Political Issue: Jill Biden, the student’s champion


Samantha Roth

Former second lady Jill Biden is playing an important roll alongside her husband in the 2020 presidential campaign.

A lifelong educator and advocate for public education, Dr. Jill Biden never intended on being in the political spotlight. In fact, even as second lady she led a very independent and relatively nonpolitical life. She continued her longtime teaching career at Northern Virginia Community College (NOVA), the first to ever hold a paying job while second lady. She was also a passionate spokeswoman for a wide range of causes, including the needs of military families,  benefits of community colleges, and LGBT rights. Despite her distaste for Washington politics, she has emerged as a major political figure during the 2020 campaign. Here’s how she got to this point, her accomplishments and the impact she’s had. 


Early life and education: 

Born in New Jersey, Biden (then Jacobs) spent most of her childhood in the Pennsylvania suburb of Willow Grove. She attended Upper Moreland High School where she discovered the love of English that would shape her life’s work, as she told Vogue in 2008: “I was rebellious in high school,” Biden said. “I just had a good time. I enjoyed life. I enjoyed dating, I enjoyed my friends. But there was always that love of English class.” 

Biden attended the University of Delaware, majoring in English and graduating with a Bachelors of Arts in 1975. As a senior, she met her future husband in then-senator Joe Biden. The couple married in 1977, shortly after graduating with her undergraduate MBA. She went on to get master’s degrees from West Chester University and Villanova University, as well as a Doctorate of Education in education leadership from the University of Delaware. 
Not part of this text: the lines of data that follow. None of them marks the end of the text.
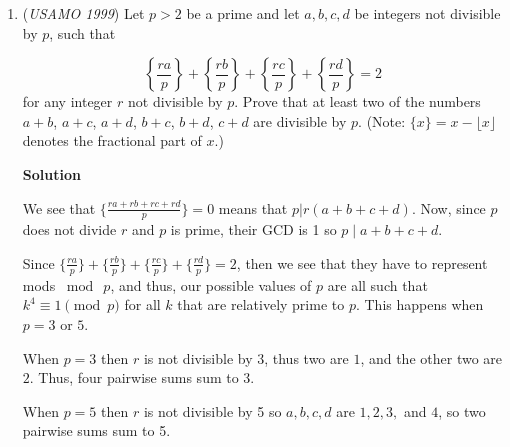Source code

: \begin{enumerate}
 This is equivalent to by sum-to-product and use of $\cos x = \sin (90^\circ - x)$:

 
 \[|\sin \frac{x-z}{2} \sin \frac{y+w}{2}| + |\sin \frac{y-w}{2} \sin \frac{x+z}{2}| \ge 2|\sin \frac{x-z}{2} \sin \frac{y-w}{2}|.\]

 Clearly $90^\circ \ge \frac{x+z}{2} > \frac{x-z}{2} \ge 0^\circ$. As sine is increasing over $[0, \pi/2]$, $|\sin \frac{x+z}{2}| > |\sin \frac{x-z}{2}|$.

 Similarly, $|\sin \frac{y+w}{2}| > |\sin \frac{y-w}{2}|$. The result now follows after multiplying the first inequality by $|\sin \frac{x-z}{2}|$, the second by $|\sin \frac{y-w}{2}|$, and adding. (Equality holds if and only if $x=z$ and $y=w$, ie. $ABCD$ is a parallelogram.)

 --\href{https://artofproblemsolving.com/wiki/index.php?title=User:Suli&action=edit&redlink=1}{Suli} 11:23, 5 October 2014 (EDT)

 


	\item (\textit{USAMO 1999}) Let $p > 2$ be a prime and let $a,b,c,d$ be integers not divisible by $p$, such that

 \[\left\{ \dfrac{ra}{p} \right\} + \left\{ \dfrac{rb}{p} \right\} + \left\{ \dfrac{rc}{p} \right\} + \left\{ \dfrac{rd}{p} \right\} = 2\]
for any integer $r$ not divisible by $p$. Prove that at least two of the numbers $a+b$, $a+c$, $a+d$, $b+c$, $b+d$, $c+d$ are divisible by $p$.
(Note: $\{x\} = x - \lfloor x \rfloor$ denotes the fractional part of $x$.)


 



\textbf{Solution}

We see that $\biggl\{\frac{ra+rb+rc+rd}{p}\biggr\}=0$ means that $p|r(a+b+c+d)$. Now, since $p$ does not divide $r$ and $p$ is prime, their GCD is 1 so $p\mathrel{|}a+b+c+d$.

 Since $\biggl\{\frac{ra}{p}\biggr\}+\biggl\{\frac{rb}{p}\biggr\}+\biggl\{\frac{rc}{p}\biggr\}+\biggl\{\frac{rd}{p}\biggr\}=2$, then we see that they have to represent mods $\bmod\medspace p$, and thus, our possible values of $p$ are all such that $k^4 \equiv 1\pmod{p}$  for all $k$ that are relatively prime to $p$. This happens when $p=3$ or $5$. 

 When $p=3$ then $r$ is not divisible by 3, thus two are $1$, and the other two are $2$. Thus, four pairwise sums sum to 3.

 When $p=5$ then $r$ is not divisible by 5 so $a, b, c, d$ are $1, 2, 3,$ and $4$, so two pairwise sums sum to 5.


\end{enumerate}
From the time she graduated college, Biden has been a passionate teacher, only taking time off from teaching to raise her daughter Ashley, who now works for criminal justice reform in Delaware. She taught high school reading and English for 13 years, including five years in a psychiatric center working with emotionally disabled children. In 1993 she began teaching English at Delaware Technical and Community College, where she taught until her move to Washington, D.C. in 2008 following her husband’s Vice Presidential win. In Washington, she continued teaching at NOVA until taking a leave of absence for the 2020 spring semester to join the campaign full time. Discussing her work for community colleges to the Washington Post, Biden said, “I feel like I can make a greater difference in their lives. I just love that population. It just feels really comfortable to me. I love the women who are coming back to school and getting their degrees because they’re so focused.”


Life as second lady: 

During her time as second lady, Biden continued to teach while doing charitable and humanitarian work, including raising awareness about the importance of community colleges. She embarked on a “Community College to Career” tour with Secretary of Labor Hilda Solias to showcase community colleges and how they lead to employment opportunities. During Obama’s reelection year, she campaigned with relatively few speaking engagements, continuing to keep a low profile. During her second term, she continued her support of veterans and military families, with visits to the Invictus Games (a sport event for injured military personnel and veterans) and a rehab center for amputees. Toward the end of her term, the Bidens lost their son Beau to brain cancer, leading Joe Biden to decide against running in the 2016 election. 


Charitable and nonprofit work: 

After her time as second lady, the couple launched a nonprofit organization, the Biden Foundation. The foundation focuses on preventing violence against women, cancer research, support for military families and funding community colleges. Biden is the board chair at Save The Children, a humanitarian aid organization. Biden also founded the Biden Breast Health Initiative to provide free breast health awareness programs to schools and groups in Delaware. Finally, she is a co-founder of the Book Buddies program, providing books for low income children, and a co-founder (with Michelle Obama) of Joining Forces, an organization aimed at highlighting the needs of military families. 


2020 Presidential Campaign: 

Biden has played an active role in supporting her husband during the 2020 presidential race, and she is important in the campaign’s attempts to connect with military and working-class families, according to reporting by the Washington Post. However, she provoked controversy in an interview with NPR after saying that “It’s time to move on” in reference to Joe Biden’s handling of the Anita Hill hearing as chair of the Senate Judiciary Committee. Biden has also publicly defended Hunter Biden, the couple’s son, amidst criticism of his involvement with a Ukranian oil company. Throughout the campaign, she has continued to support public education and spoke on video about the impact of COVID-19 on the public school system. Most crucially, she has continually supported her husband during an especially divisive campaign year.